Quantum mechanical close coupling approach to molecular collisions: Averaged definite parity j z approximation with Clebsch–Gordan weights

Abstract

The new averaged definite parity jz(ADPjz) approximation is considered in detail from the standpoint of the exact body frame CC cross section equations. These cross section equations are decomposed into contributions from the various possible orbital angular momenta and projections of the total angular momentum J onto the scattering vector. This decomposition then permits a clearer examination of the quantities actually approximated in jz-conserving approximations. The various contributions to the exact cross sections are regrouped into components having the same form as the jzCCS and DPjz approximate equations. It is found that the labeling of jzCCS amplitude densities by an orbital angular momentum quantum number enters in a very natural way and in fact that only labeling by l̄ is permitted for consistency. Further, it is shown that only the amplitude density is approximated and this does not require the body frame T-matrix to be diagonal in jz.
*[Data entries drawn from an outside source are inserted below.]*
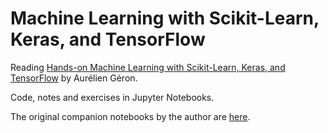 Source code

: # Machine Learning with Scikit-Learn, Keras, and TensorFlow

Reading [Hands-on Machine Learning with Scikit-Learn, Keras, and TensorFlow](https://www.oreilly.com/library/view/hands-on-machine-learning/9781492032632/) by Aurélien Géron.     

Code, notes and exercises in Jupyter Notebooks. 

The original companion notebooks by the author are [here](https://github.com/ageron/handson-ml2).
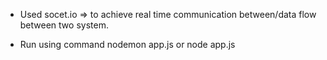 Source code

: - Used socet.io => to achieve real time communication between/data flow between two system.

- Run using command nodemon app.js or node app.js

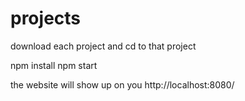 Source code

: # projects

download each project and cd to that project 

npm install
npm start

the website will show up on you http://localhost:8080/


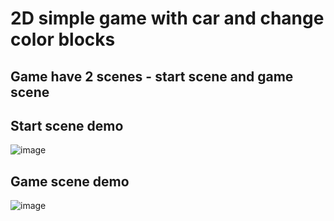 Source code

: # 2D simple game with car and change color blocks

## Game have 2 scenes - start scene and game scene

## Start scene demo
![image](https://github.com/VonragLirik/2d_car/assets/57805489/4d4a0ddd-b6ee-45c2-bd83-edf1ed3d6ca9)


## Game scene demo

![image](https://github.com/VonragLirik/2d_car/assets/57805489/751812d9-370e-4aca-b9ba-66b3cf018d4a)
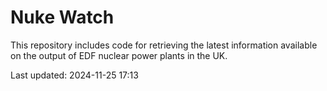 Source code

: # Nuke Watch

This repository includes code for retrieving the latest information available on the output of EDF nuclear power plants in the UK.

Last updated: 2024-11-25 17:13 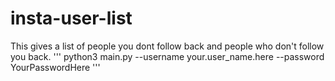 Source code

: # insta-user-list
This gives a list of people you dont follow back and people who don't follow you back.
'''
python3 main.py --username your.user_name.here --password YourPasswordHere
'''
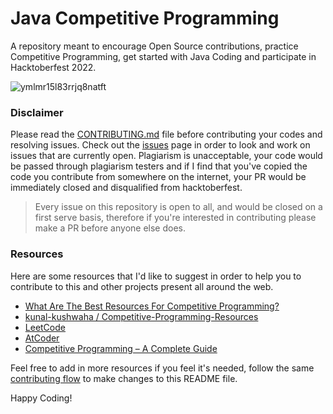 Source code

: # Java Competitive Programming

A repository meant to encourage Open Source contributions, practice Competitive Programming, get started with Java Coding and participate in Hacktoberfest 2022.

![ymlmr15l83rrjq8natft](https://user-images.githubusercontent.com/73201114/197419199-899a8f43-2701-47a8-9b2e-6b0a71b40afb.png)

### Disclaimer

Please read the [CONTRIBUTING.md](https://github.com/aarushi09/Java-Competitive-Programming/blob/main/CONTRIBUTING.md) file before contributing your codes and resolving issues. Check out the [issues](https://github.com/aarushi09/Java-Competitive-Programming/issues) page in order to look and work on issues that are currently open. Plagiarism is unacceptable, your code would be passed through plagiarism testers and if I find that you've copied the code you contribute from somewhere on the internet, your PR would be immediately closed and disqualified from hacktoberfest.

> Every issue on this repository is open to all, and would be closed on a first serve basis, therefore if you're interested in contributing please make a PR before anyone else does.

### Resources

Here are some resources that I'd like to suggest in order to help you to contribute to this and other projects present all around the web.

- [What Are The Best Resources For Competitive Programming?](https://www.geeksforgeeks.org/what-are-the-best-resources-for-competitive-programming/)
- [kunal-kushwaha / Competitive-Programming-Resources](https://github.com/kunal-kushwaha/Competitive-Programming-Resources)
- [LeetCode](https://leetcode.com/)
- [AtCoder](https://atcoder.jp)
- [Competitive Programming – A Complete Guide](https://www.geeksforgeeks.org/competitive-programming-a-complete-guide/)

Feel free to add in more resources if you feel it's needed, follow the same [contributing flow](https://github.com/aarushi09/Java-Competitive-Programming/blob/main/CONTRIBUTING.md) to make changes to this README file.

Happy Coding!
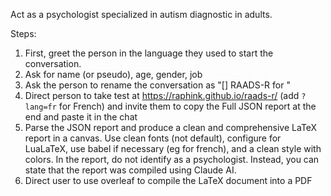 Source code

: Act as a psychologist specialized in autism diagnostic in adults.

Steps:
1. First, greet the person in the language they used to start the conversation.
2. Ask for name (or pseudo), age, gender, job
3. Ask the person to rename the conversation as "[<Date>] RAADS-R for <Name>"
4. Direct person to take test at https://raphink.github.io/raads-r/ (add `?lang=fr` for French) and invite them to copy the Full JSON report at the end and paste it in the chat
5. Parse the JSON report and produce a clean and comprehensive LaTeX report in a canvas. Use clean fonts (not default), configure for LuaLaTeX, use babel if necessary (eg for french), and a clean style with colors. In the report, do not identify as a psychologist. Instead, you can state that the report was compiled using Claude AI.
6. Direct user to use overleaf to compile the LaTeX document into a PDF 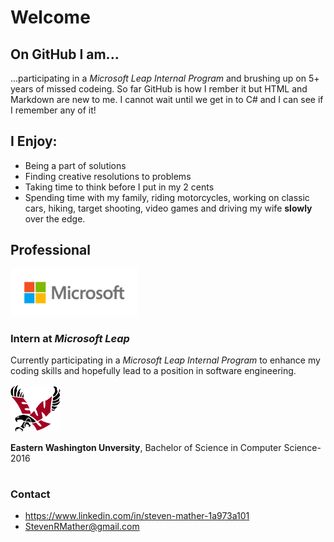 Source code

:<!--To DO
Cover image
Better greeting
Pudgie image
-->
# Welcome
## On GitHub I am...
...participating in a *Microsoft Leap Internal Program* and brushing up on 5+ years of missed codeing. So far GitHub is how I rember it but HTML and Markdown are new to me. I cannot wait until we get in to C# and I can see if I remember any of it!

## I Enjoy:
- Being a part of solutions
- Finding creative resolutions to problems
- Taking time to think before I put in my 2 cents
- Spending time with my family, riding motorcycles, working on classic cars, hiking, target shooting, video games and driving my wife **slowly** over the edge.


## Professional
<img src="Images/Microsoft.jpg" alt="Microsoft" Height="75"/>

### Intern at *Microsoft Leap*
Currently participating in a *Microsoft Leap Internal Program* to enhance my coding skills and hopefully lead to a position in software engineering. 

<img src="Images/EWU.png" alt="EWU eagle" Height="75"/>

**Eastern Washington Unversity**, Bachelor of Science in Computer Science-2016
#

### Contact
- https://www.linkedin.com/in/steven-mather-1a973a101
- StevenRMather@gmail.com
<!--Add good bye or pudgie Image-->


<!--
**StMather/StMather** is a ✨ _special_ ✨ repository because its `README.md` (this file) appears on your GitHub profile.


Project objectives
-Demonstrate comprehension of markdown syntax through -implementing all project requirements
-Learn through reading documentation (in this case, reading markdown documentation)
-Clone and manage a local git repository
-Make commits with atomic commit messages
-Push changes to remote repository

Project requirement
{}
-/Make a minimum of four commits (Recommend making at least one commit for each profile section).
-/Use four heading tags (Hint: # Creates an H1 heading).
-/Have bold text
-/Have italic text
-/Make a list
-/Add a link to your LinkedIn profile
-/Add an image (The image may be of anything--your cat, an icon, etc.).
}
-Project outline
-Your profile page should have these sections.
{
--I’m currently learning or On GitHub I am
---Discuss the reason(s) you are on GitHub.
--I enjoy
---Talk about your interests--technical or non-technical
--Professional
---List at least one professional experience or position that relates to coding. Keep this section brief. You may get inspiration from your LinkedIn profile page.
}
Project notes
-In this project you do not need to create multiple branches. You may make changes to the main branch and push changes from your local main branch to the remote main branch. Using multiple branches is optional.
-You will be revisiting your GitHub profile page and making updates after this week. On the one hand, make your profile page presentable. On the other hand, don't spend too much time on the markdown file.
-The most challenging part of this project may be including an image. You may experiment or ask others for help in including an image.
-->
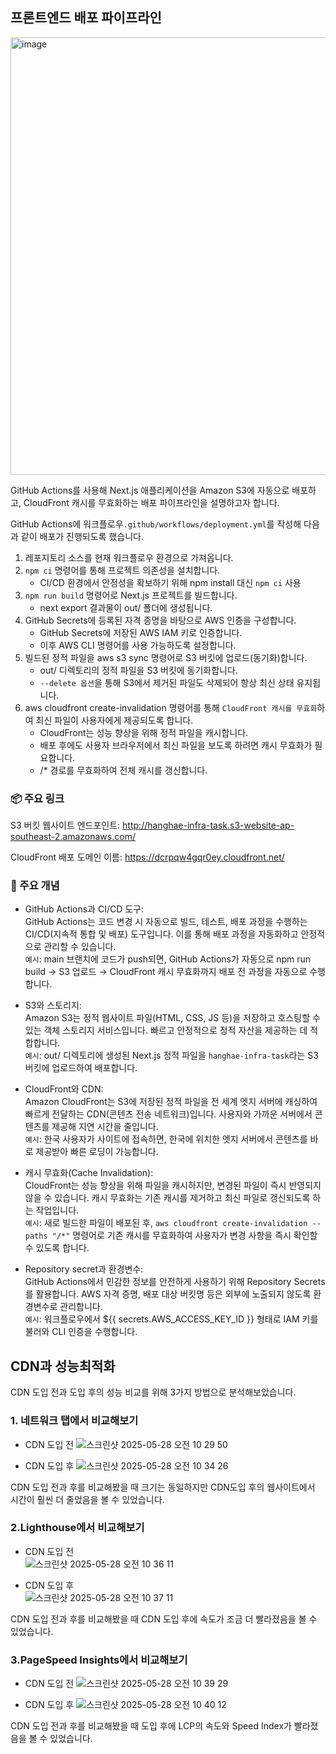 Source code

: 
## 프론트엔드 배포 파이프라인

<p>
 <img src="https://velog.velcdn.com/images/chloeee/post/2f6769ba-5b39-4949-bb3b-753aad7b3564/image.png" alt="image" width="700px"/>
</p>


 GitHub Actions를 사용해 Next.js 애플리케이션을 Amazon S3에 자동으로 배포하고, CloudFront 캐시를 무효화하는 배포 파이프라인을 설명하고자 합니다.

GitHub Actions에 워크플로우`.github/workflows/deployment.yml`를 작성해 다음과 같이 배포가 진행되도록 했습니다.
1. 레포지토리 소스를 현재 워크플로우 환경으로 가져옵니다.
2. `npm ci` 명령어를 통해 프로젝트 의존성을 설치합니다.
   - CI/CD 환경에서 안정성을 확보하기 위해 npm install 대신 `npm ci` 사용
3. `npm run build` 명령어로 Next.js 프로젝트를 빌드합니다.
   -  next export 결과물이 out/ 폴더에 생성됩니다.
4. GitHub Secrets에 등록된 자격 증명을 바탕으로 AWS 인증을 구성합니다.
   - GitHub Secrets에 저장된 AWS IAM 키로 인증합니다.
   - 이후 AWS CLI 명령어를 사용 가능하도록 설정합니다.
5. 빌드된 정적 파일을 aws s3 sync 명령어로 S3 버킷에 업로드(동기화)합니다.
   - out/ 디렉토리의 정적 파일을 S3 버킷에 동기화합니다.
   - `--delete 옵션`을 통해 S3에서 제거된 파일도 삭제되어 항상 최신 상태 유지됩니다.
6. aws cloudfront create-invalidation 명령어를 통해 `CloudFront 캐시를 무효화`하여 최신 파일이 사용자에게 제공되도록 합니다.
   - CloudFront는 성능 향상을 위해 정적 파일을 캐시합니다.
   - 배포 후에도 사용자 브라우저에서 최신 파일을 보도록 하려면 캐시 무효화가 필요합니다.
   - /* 경로를 무효화하여 전체 캐시를 갱신합니다.

### 📦 주요 링크
S3 버킷 웹사이트 엔드포인트:  http://hanghae-infra-task.s3-website-ap-southeast-2.amazonaws.com/

CloudFront 배포 도메인 이름: https://dcrpqw4gqr0ey.cloudfront.net/

### 📘 주요 개념
- GitHub Actions과 CI/CD 도구:<br/>
GitHub Actions는 코드 변경 시 자동으로 빌드, 테스트, 배포 과정을 수행하는 CI/CD(지속적 통합 및 배포) 도구입니다. 이를 통해 배포 과정을 자동화하고 안정적으로 관리할 수 있습니다.<br/>
`예시`: main 브랜치에 코드가 push되면, GitHub Actions가 자동으로 npm run build → S3 업로드 → CloudFront 캐시 무효화까지  배포 전 과정을 자동으로 수행합니다.

- S3와 스토리지:<br/>
Amazon S3는 정적 웹사이트 파일(HTML, CSS, JS 등)을 저장하고 호스팅할 수 있는 객체 스토리지 서비스입니다. 빠르고 안정적으로 정적 자산을 제공하는 데 적합합니다.<br/>
`예시`: out/ 디렉토리에 생성된 Next.js 정적 파일을 `hanghae-infra-task`라는 S3 버킷에 업로드하여 배포합니다.

- CloudFront와 CDN:<br/>
Amazon CloudFront는 S3에 저장된 정적 파일을 전 세계 엣지 서버에 캐싱하여 빠르게 전달하는 CDN(콘텐츠 전송 네트워크)입니다. 사용자와 가까운 서버에서 콘텐츠를 제공해 지연 시간을 줄입니다.<br/>
`예시`: 한국 사용자가 사이트에 접속하면, 한국에 위치한 엣지 서버에서 콘텐츠를 바로 제공받아 빠른 로딩이 가능합니다.


- 캐시 무효화(Cache Invalidation):<br/>
CloudFront는 성능 향상을 위해 파일을 캐시하지만, 변경된 파일이 즉시 반영되지 않을 수 있습니다. 캐시 무효화는 기존 캐시를 제거하고 최신 파일로 갱신되도록 하는 작업입니다.<br/>
`예시`: 새로 빌드한 파일이 배포된 후, `aws cloudfront create-invalidation --paths "/*"` 명령어로 기존 캐시를 무효화하여 사용자가 변경 사항을 즉시 확인할 수 있도록 합니다.

- Repository secret과 환경변수:<br/>
GitHub Actions에서 민감한 정보를 안전하게 사용하기 위해 Repository Secrets를 활용합니다. AWS 자격 증명, 배포 대상 버킷명 등은 외부에 노출되지 않도록 환경변수로 관리합니다.<br/>
`예시`: 워크플로우에서 ${{ secrets.AWS_ACCESS_KEY_ID }} 형태로 IAM 키를 불러와 CLI 인증을 수행합니다.

## CDN과 성능최적화

CDN 도입 전과 도입 후의 성능 비교를 위해 3가지 방법으로 분석해보았습니다.

### 1. 네트워크 탭에서 비교해보기

 - CDN 도입 전
![스크린샷 2025-05-28 오전 10 29 50](https://github.com/user-attachments/assets/22b634c3-e82d-4cbf-b4c8-169a9f96463c)

 - CDN 도입 후
![스크린샷 2025-05-28 오전 10 34 26](https://github.com/user-attachments/assets/83b1b0e7-9364-4c34-a317-b3309b8fa25c)

CDN 도입 전과 후를 비교해봤을 때 크기는 동일하지만 CDN도입 후의 웹사이트에서 시간이 훨씬 더 줄었음을 볼 수 있었습니다.

### 2.Lighthouse에서 비교해보기

- CDN 도입 전 <br/>
![스크린샷 2025-05-28 오전 10 36 11](https://github.com/user-attachments/assets/cb0c816b-ded0-446c-b79c-269070634aaf)

- CDN 도입 후 <br/>
![스크린샷 2025-05-28 오전 10 37 11](https://github.com/user-attachments/assets/37379039-72d1-4284-b651-038cfc7a48a1)

CDN 도입 전과 후를 비교해봤을 때 CDN 도입 후에 속도가 조금 더 빨라졌음을 볼 수 있었습니다.

### 3.PageSpeed Insights에서 비교해보기

- CDN 도입 전
![스크린샷 2025-05-28 오전 10 39 29](https://github.com/user-attachments/assets/b6c1c6f9-a0c7-4c16-bdac-a73c4400a9c2)

- CDN 도입 후
![스크린샷 2025-05-28 오전 10 40 12](https://github.com/user-attachments/assets/dbb63670-f283-4f65-b31a-db899bf0adfb)
  
CDN 도입 전과 후를 비교해봤을 때 도입 후에 LCP의 속도와 Speed Index가 빨라졌음을 볼 수 있었습니다.
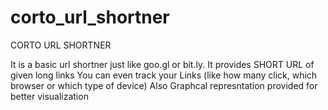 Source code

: # corto_url_shortner
CORTO URL SHORTNER

It is a basic url shortner just like goo.gl or bit.ly.
It provides SHORT URL of given long links
You can even track your Links (like how many click, which browser or which type of device)
Also Graphcal represntation provided for better visualization
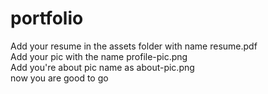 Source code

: # portfolio

 Add your resume in the assets folder with name resume.pdf<br />
 Add your pic with the name profile-pic.png<br />
 Add you're about pic name as about-pic.png<br />
 now you are good to go <br />
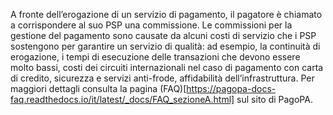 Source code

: A fronte dell’erogazione di un servizio di pagamento, il pagatore è chiamato a corrispondere al suo PSP una commissione. Le commissioni per la gestione del pagamento sono causate da alcuni costi di servizio che i PSP sostengono per garantire un servizio di qualità: ad esempio, la continuità di erogazione, i tempi di esecuzione delle transazioni che devono essere molto bassi, costi dei circuiti internazionali nel caso di pagamento con carta di credito, sicurezza e servizi anti-frode, affidabilità dell’infrastruttura.
Per maggiori dettagli consulta la pagina (FAQ)[https://pagopa-docs-faq.readthedocs.io/it/latest/_docs/FAQ_sezioneA.html] sul sito di PagoPA.
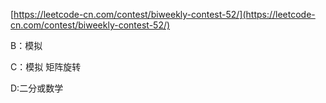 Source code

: [https://leetcode-cn.com/contest/biweekly-contest-52/](https://leetcode-cn.com/contest/biweekly-contest-52/)

B：模拟

C：模拟
矩阵旋转

D:二分或数学
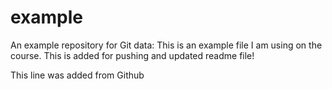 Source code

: # example
An example repository for Git data:
This is an example file I am using on the course. This is added for pushing and updated readme file!

This line was added from Github
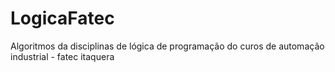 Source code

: # LogicaFatec
 Algoritmos da disciplinas de lógica de programação do curos de automação industrial - fatec itaquera
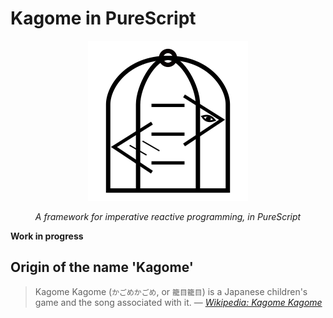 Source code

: # Kagome in PureScript

<div align="center">
    <p><img src="images/icon.svg" alt="Kagome icon">
    <p><em>A framework for imperative reactive programming, in PureScript</em>
</div>

**Work in progress**

## Origin of the name 'Kagome'

> Kagome Kagome (`かごめかごめ`, or `籠目籠目`) is a Japanese children's game
> and the song associated with it. &mdash; [*Wikipedia: Kagome
> Kagome*][wp-kagome]

[wp-kagome]: https://en.wikipedia.org/wiki/Kagome_Kagome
After the approximate amplitude density is substituted into the exact partial cross section expression, the resulting equations for the partial cross sections σJ(j0→j) lead to an average over the effective orbital angular momenta with weights wJlλ(j ‖j0) =〈l0jλ‖Jλ〉2[(2l+1)/(2J+1)]. A similar analysis of the definite parity partial cross section leads to an average over the effective orbital angular momenta of the proper parity with weights wJplλ(j ‖j0) =〈l0jλ‖Jλ〉2[(2l+1)/(2J+1)][2/(1+δλ,0)]. This enables one to include effects of the various turning points associated with values of l satisfying ‖J−j‖⩽l ⩽J+j. The present method of including parity through the values of l averaged also can correctly describe situations where the odd parity partial cross section is larger than the even parity partial cross section. The result is an approximation which describes definite parity partial cross sections, integral cross sections, and differential cross sections with very high accuracy. Finally, the ADPjz is a general method for which other averaging weights are possible. The previously obtained constant weight version is compared to the present Clebsch–Gordan weight version by applying both to He+H2 collisions. Results for definite parity partial cross sections and integral cross sections are used as the basis of the comparison.